In horror, Brandy recognized what was in Leola Williams’ left hand: skewers for the turkey. And they were aimed at Brandy's eyes!

“Brandy!” Dan's voice. In his rush he blocked Church's way.

Brandy managed to deflect the woman's blow, but the skewers scraped painfully off her jaw. Church grabbed Leola Williams from behind. She screamed and the skewers went flying. The woman struggled, kicking like a mule.

Dan grasped Brandy, eyes on her wound.

“It's all right,” she said, but he was already bending his head to lap up the blood.

The pain eased at once, but she had to push him away, whispering sharply, “Dan! People are watching!"

Fortunately, Leola Williams put on a better show. Brandy had to help Church get the cuffs on her, just as a siren drowned her curses.

Officer Phillips ran up onto the porch, reporting, “Coreen called for backup, Church. Looks like you need it!"

Cuffed and facing a uniformed officer, Leola Williams finally came to her senses. “Loley!” bawled her husband. “Don't hurt her, Officer!"

Church looked at the man in disgust. “You may not be willing to press charges, but Officer Mather and I are. Assault on a police officer.” He shoved the woman toward the uniform. “Read her her rights."

He turned to Brandy, tilting her face to expose her injury to the light. He blinked in surprise. “What have you got, Brandy, the opposite of hemophilia? What do you call it when blood clots too fast?"

Dan's fault. “She didn't get me as bad as she wanted."

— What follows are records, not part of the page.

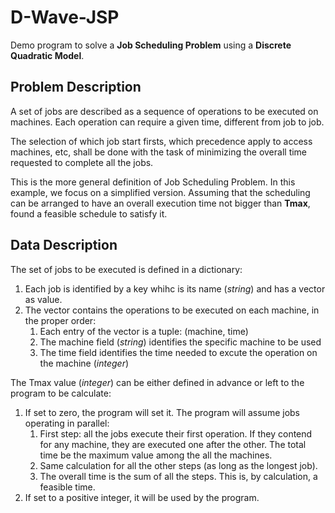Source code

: # D-Wave-JSP
Demo program to solve a **Job Scheduling Problem** using a **Discrete Quadratic Model**.

## Problem Description
A set of jobs are described as a sequence of operations to be executed on machines. Each operation can require a given time, different from job to job.

The selection of which job start firsts, which precedence apply to access machines, etc, shall be done with the task of minimizing the overall time requested to complete all the jobs.

This is the more general definition of Job Scheduling Problem. In this example, we focus on a simplified version. Assuming that the scheduling can be arranged to have an overall execution time not bigger than **Tmax**, found a feasible schedule to satisfy it.

## Data Description
The set of jobs to be executed is defined in a dictionary:
1. Each job is identified by a key whihc is its name (*string*) and has a vector as value.
1. The vector contains the operations to be executed on each machine, in the proper order:
    1. Each entry of the vector is a tuple: (machine, time)
    1. The machine field (*string*) identifies the specific machine to be used
    1. The time field identifies the time needed to excute the operation on the machine (*integer*)

The Tmax value (*integer*) can be either defined in advance or left to the program to be calculate:
1. If set to zero, the program will set it. The program will assume jobs operating in parallel:
    1. First step: all the jobs execute their first operation. If they contend for any machine, they are executed one after the other. The total time be the maximum value among the all the machines.
    1. Same calculation for all the other steps (as long as the longest job).
    1. The overall time is the sum of all the steps. This is, by calculation, a feasible time.
1. If set to a positive integer, it will be used by the program.

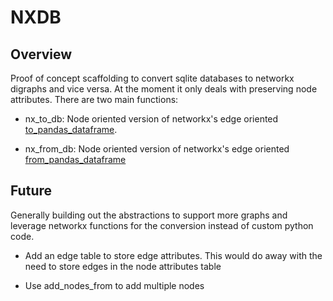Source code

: # NXDB

## Overview

Proof of concept scaffolding to convert sqlite databases to networkx digraphs and vice versa. At the moment it only deals with preserving node attributes. There are two main functions: 

* nx_to_db: Node oriented version of networkx's edge oriented [to_pandas_dataframe](https://networkx.github.io/documentation/networkx-1.10/reference/generated/networkx.convert_matrix.to_pandas_dataframe.html).

* nx_from_db: Node oriented version of networkx's edge oriented [from_pandas_dataframe](https://networkx.github.io/documentation/networkx-1.10/reference/generated/networkx.convert_matrix.from_pandas_dataframe.html)

## Future

Generally building out the abstractions to support more graphs and leverage networkx functions for the conversion instead of custom python code.

* Add an edge table to store edge attributes. This would do away with the need to store edges in the node attributes table

* Use add_nodes_from to add multiple nodes
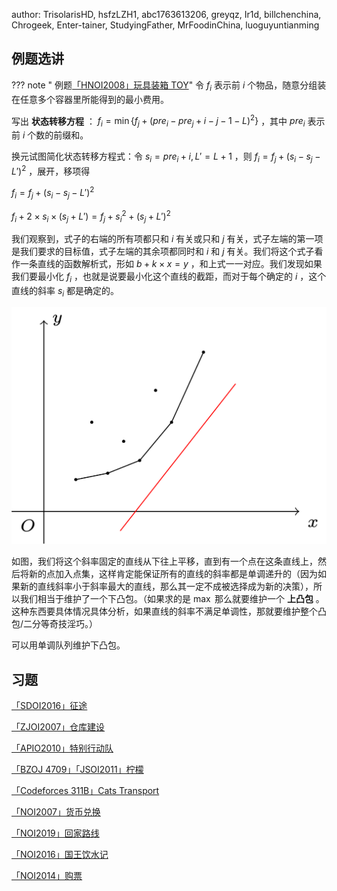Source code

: author: TrisolarisHD, hsfzLZH1, abc1763613206, greyqz, Ir1d, billchenchina, Chrogeek, Enter-tainer, StudyingFather, MrFoodinChina, luoguyuntianming

## 例题选讲

??? note " 例题[「HNOI2008」玩具装箱 TOY](https://www.lydsy.com/JudgeOnline/problem.php?id=1010)"
    令 $f_i$ 表示前 $i$ 个物品，随意分组装在任意多个容器里所能得到的最小费用。

写出 **状态转移方程** ： $f_i=\min\{f_j+(pre_i-pre_j+i-j-1-L)^2\}$ ，其中 $pre_i$ 表示前 $i$ 个数的前缀和。

换元试图简化状态转移方程式：令 $s_i=pre_i+i,L'=L+1$ ，则 $f_i=f_j+(s_i-s_j-L')^2$ ，展开，移项得

 $f_i=f_j+(s_i-s_j-L')^2$ 

 $f_i+2\times s_i\times (s_j+L')=f_j+s_i^2+(s_j+L')^2$ 

我们观察到，式子的右端的所有项都只和 $i$ 有关或只和 $j$ 有关，式子左端的第一项是我们要求的目标值，式子左端的其余项都同时和 $i$ 和 $j$ 有关。我们将这个式子看作一条直线的函数解析式，形如 $b+k\times x=y$ ，和上式一一对应。我们发现如果我们要最小化 $f_i$ ，也就是说要最小化这个直线的截距，而对于每个确定的 $i$ ，这个直线的斜率 $s_i$ 都是确定的。

![](../images/optimization.svg)

如图，我们将这个斜率固定的直线从下往上平移，直到有一个点在这条直线上，然后将新的点加入点集，这样肯定能保证所有的直线的斜率都是单调递升的（因为如果新的直线斜率小于斜率最大的直线，那么其一定不成被选择成为新的决策），所以我们相当于维护了一个下凸包。（如果求的是 $\max$ 那么就要维护一个 **上凸包** 。这种东西要具体情况具体分析，如果直线的斜率不满足单调性，那就要维护整个凸包/二分等奇技淫巧。）

可以用单调队列维护下凸包。

## 习题

 [「SDOI2016」征途](https://www.lydsy.com/JudgeOnline/problem.php?id=4518) 

 [「ZJOI2007」仓库建设](https://www.lydsy.com/JudgeOnline/problem.php?id=1096) 

 [「APIO2010」特别行动队](https://www.lydsy.com/JudgeOnline/problem.php?id=1911) 

 [「BZOJ 4709」「JSOI2011」柠檬](https://www.lydsy.com/JudgeOnline/problem.php?id=4709) 

 [「Codeforces 311B」Cats Transport](http://codeforces.com/problemset/problem/311/B) 

 [「NOI2007」货币兑换](https://www.lydsy.com/JudgeOnline/problem.php?id=1492) 

 [「NOI2019」回家路线](https://www.luogu.org/problemnew/show/P5468) 

 [「NOI2016」国王饮水记](https://www.luogu.org/problemnew/show/P1721) 

 [「NOI2014」购票](https://www.luogu.org/problemnew/show/P2305)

Church's gaze shifted to Dan, saying, “No thanks to you, Professor!” His anger was very real, very dangerous, held under tenuous control. “If you're going to be involved with a cop, you will learn right now that you never, under any circumstances, interfere in a police action."

“I'm sorry,” Dan said contritely.

“Sorry doesn't cut it,” said Church. “You learn now and you learn good that if you get in my way I go through you, just as Brandy would through Coreen."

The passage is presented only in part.